In a recent New York Times article, she argues that the organ is “completely ignored by pretty much everyone,” which is devastating to women’s sexual health. On social media, she has found a receptive audience.

Rubin says she chooses “whatever raises my blood pressure” to discuss on Twitter or Instagram. After her first tweet, she recalls, “I realized nobody stops me. I got really loud. The more I tweeted, the more I learned, lifting other people up and educating through love and awareness and consistent content over and over again. It snowballs.”

Her approach seems to be working. In a 2019 tweet, Rubin urged urologists to “change their practice pattern” around genitourinary syndrome of menopause, an updated term for vaginal atrophy.

“The labia minora LITERALLY fade away!” Rubin wrote. “If all penises shriveled up starting at age 52, we’d have vaccines available for prevention.” Rubin’s advocacy helped spur the American Urologic Association to create a guideline on genital urinary syndrome of menopause.

Rubin also posts on Instagram about all the topics missing from high school sex ed, and she returns to her own high school annually to talk about sex ed and healthy relationships.

For Rubin, sexual medicine involves complex situations and a “biopsychosocial approach.” Realizing that she couldn’t help her patients in the 10 minutes allotted by insurance companies for “very sensitive topics,” she moved outside the traditional clinical model to a cash-based practice.

Her patients now engage in a 3-hour multidisciplinary sexual health evaluation, which includes a physical therapist, sex therapists, a urologist, and others. This is usually not covered by insurance, which limits Rubin’s clientele to those who can afford to pay out of pocket.

Sexual Health Is Mental Health

The connection between sexual and mental health is also essential, experts say. Those in the field call for more analysis of how the two are intertwined, though as one researcher states, we “need not be sexologists” to understand that sexuality is a basic aspect of mental health.

A 2018 review even suggested that depression, anxiety disorders, and some sexual dysfunctions might all result from “a shared underlying latent psychological vulnerability.” The authors highlighted research showing that the most common type of women’s sexual pain is 10 times more likely in someone with previously diagnosed anxiety.

Secrecy and shame certainly contribute to both concerns and extend to anatomical variations as well. Marashi recalls a 15-year-old patient who was being bullied on the swim team for the shape of her labia. Other swimmers called her “Philly cheesesteak” and told her that her “beef was hanging out.” She quit swimming and attempted suicide three times.
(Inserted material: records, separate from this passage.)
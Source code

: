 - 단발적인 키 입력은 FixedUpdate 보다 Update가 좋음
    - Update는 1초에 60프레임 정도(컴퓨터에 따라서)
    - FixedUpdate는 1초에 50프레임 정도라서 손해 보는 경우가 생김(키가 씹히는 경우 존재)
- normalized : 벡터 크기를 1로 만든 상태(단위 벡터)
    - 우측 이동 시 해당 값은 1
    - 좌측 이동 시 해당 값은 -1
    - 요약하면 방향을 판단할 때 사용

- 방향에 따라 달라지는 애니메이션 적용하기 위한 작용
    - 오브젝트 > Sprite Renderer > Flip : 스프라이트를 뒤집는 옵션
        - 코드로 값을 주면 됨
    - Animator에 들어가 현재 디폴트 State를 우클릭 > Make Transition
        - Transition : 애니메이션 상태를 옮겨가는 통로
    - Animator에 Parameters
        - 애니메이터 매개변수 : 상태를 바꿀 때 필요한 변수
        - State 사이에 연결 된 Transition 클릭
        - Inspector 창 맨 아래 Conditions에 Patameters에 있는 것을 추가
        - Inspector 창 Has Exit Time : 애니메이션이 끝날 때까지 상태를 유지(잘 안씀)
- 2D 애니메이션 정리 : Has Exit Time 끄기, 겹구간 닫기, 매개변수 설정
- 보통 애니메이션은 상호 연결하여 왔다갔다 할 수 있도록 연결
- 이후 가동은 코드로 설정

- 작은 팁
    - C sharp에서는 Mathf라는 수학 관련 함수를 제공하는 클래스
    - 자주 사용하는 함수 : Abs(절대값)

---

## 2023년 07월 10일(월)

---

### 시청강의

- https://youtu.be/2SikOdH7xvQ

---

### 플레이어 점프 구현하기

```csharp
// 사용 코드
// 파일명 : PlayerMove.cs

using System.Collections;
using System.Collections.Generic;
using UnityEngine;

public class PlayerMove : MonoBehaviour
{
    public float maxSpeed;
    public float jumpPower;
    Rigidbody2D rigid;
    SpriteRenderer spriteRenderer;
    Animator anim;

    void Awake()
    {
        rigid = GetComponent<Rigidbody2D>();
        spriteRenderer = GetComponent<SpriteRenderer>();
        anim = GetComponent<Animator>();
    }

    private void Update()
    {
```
Marashi had never performed labiaplasty on anyone under 18, but once he heard her story, he made an exception. There was one catch: She’d go back to the swim team, which she did. The story points to the mental health impacts of what some consider just a cosmetic procedure, he explains. “I tell them you don’t need it,” he says, “but they can decide for themselves. You can decide about your body.”

In private messages, Casperson hears from her readers and followers about their improved sexual and mental health. In one DM, a fan detailed how ob/gyn visits were always painful for her. Her doctor told her to be quiet when she cried out, causing significant psychological trauma.
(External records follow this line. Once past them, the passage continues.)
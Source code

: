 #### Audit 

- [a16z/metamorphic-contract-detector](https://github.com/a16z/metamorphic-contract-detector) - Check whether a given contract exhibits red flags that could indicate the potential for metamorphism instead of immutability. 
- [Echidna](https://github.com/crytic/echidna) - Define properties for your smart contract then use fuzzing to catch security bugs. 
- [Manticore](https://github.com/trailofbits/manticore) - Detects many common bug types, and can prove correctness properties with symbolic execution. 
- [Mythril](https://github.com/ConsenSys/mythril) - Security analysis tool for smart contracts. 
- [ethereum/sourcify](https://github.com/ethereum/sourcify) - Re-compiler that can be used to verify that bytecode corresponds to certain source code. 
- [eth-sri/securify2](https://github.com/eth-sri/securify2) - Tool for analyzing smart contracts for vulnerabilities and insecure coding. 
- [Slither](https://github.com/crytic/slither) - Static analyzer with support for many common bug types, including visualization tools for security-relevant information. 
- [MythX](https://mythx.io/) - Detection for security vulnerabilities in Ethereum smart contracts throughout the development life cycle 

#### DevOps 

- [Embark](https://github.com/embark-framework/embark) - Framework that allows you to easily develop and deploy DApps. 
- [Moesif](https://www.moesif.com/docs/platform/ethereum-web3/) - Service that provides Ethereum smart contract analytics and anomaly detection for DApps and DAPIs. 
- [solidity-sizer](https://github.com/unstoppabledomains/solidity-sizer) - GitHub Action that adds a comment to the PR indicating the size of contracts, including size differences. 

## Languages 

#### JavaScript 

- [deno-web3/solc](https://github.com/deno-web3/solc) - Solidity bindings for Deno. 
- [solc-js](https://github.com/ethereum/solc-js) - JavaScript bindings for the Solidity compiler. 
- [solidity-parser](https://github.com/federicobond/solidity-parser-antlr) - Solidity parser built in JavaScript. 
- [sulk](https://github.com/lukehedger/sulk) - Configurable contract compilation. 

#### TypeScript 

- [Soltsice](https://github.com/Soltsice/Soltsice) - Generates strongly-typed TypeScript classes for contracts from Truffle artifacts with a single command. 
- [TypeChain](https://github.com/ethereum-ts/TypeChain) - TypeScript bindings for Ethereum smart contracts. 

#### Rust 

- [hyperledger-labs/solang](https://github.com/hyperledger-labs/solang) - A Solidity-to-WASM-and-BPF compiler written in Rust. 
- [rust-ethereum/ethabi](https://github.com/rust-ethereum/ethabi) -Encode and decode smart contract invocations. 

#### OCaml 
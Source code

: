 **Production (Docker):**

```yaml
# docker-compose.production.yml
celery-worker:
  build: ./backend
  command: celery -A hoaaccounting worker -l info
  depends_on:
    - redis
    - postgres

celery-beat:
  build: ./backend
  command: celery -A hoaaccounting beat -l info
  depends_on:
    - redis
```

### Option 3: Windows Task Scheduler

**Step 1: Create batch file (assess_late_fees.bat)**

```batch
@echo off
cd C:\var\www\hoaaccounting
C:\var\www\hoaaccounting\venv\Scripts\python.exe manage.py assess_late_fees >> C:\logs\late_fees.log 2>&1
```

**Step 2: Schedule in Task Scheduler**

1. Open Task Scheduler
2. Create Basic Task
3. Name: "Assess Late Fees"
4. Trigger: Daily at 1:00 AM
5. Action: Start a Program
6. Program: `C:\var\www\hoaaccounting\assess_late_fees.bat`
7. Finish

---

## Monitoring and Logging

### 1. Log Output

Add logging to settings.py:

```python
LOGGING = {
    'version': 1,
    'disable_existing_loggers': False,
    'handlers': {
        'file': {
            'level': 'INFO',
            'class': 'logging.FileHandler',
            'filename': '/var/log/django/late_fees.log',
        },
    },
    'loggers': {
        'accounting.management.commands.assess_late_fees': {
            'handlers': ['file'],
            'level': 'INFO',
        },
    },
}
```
Based on Casperson’s online resources and education, the patient found a sexual wellness doctor who prescribed medication that “completely resolved” her pain.

Another grateful reader writes, “You have helped me so very much. Sex with my husband of 18 years is now so much more fulfilling. Desire has returned and I actually am able to orgasm. It took me a while to figure it all out and understand how to create confidence and desire. Thank you!”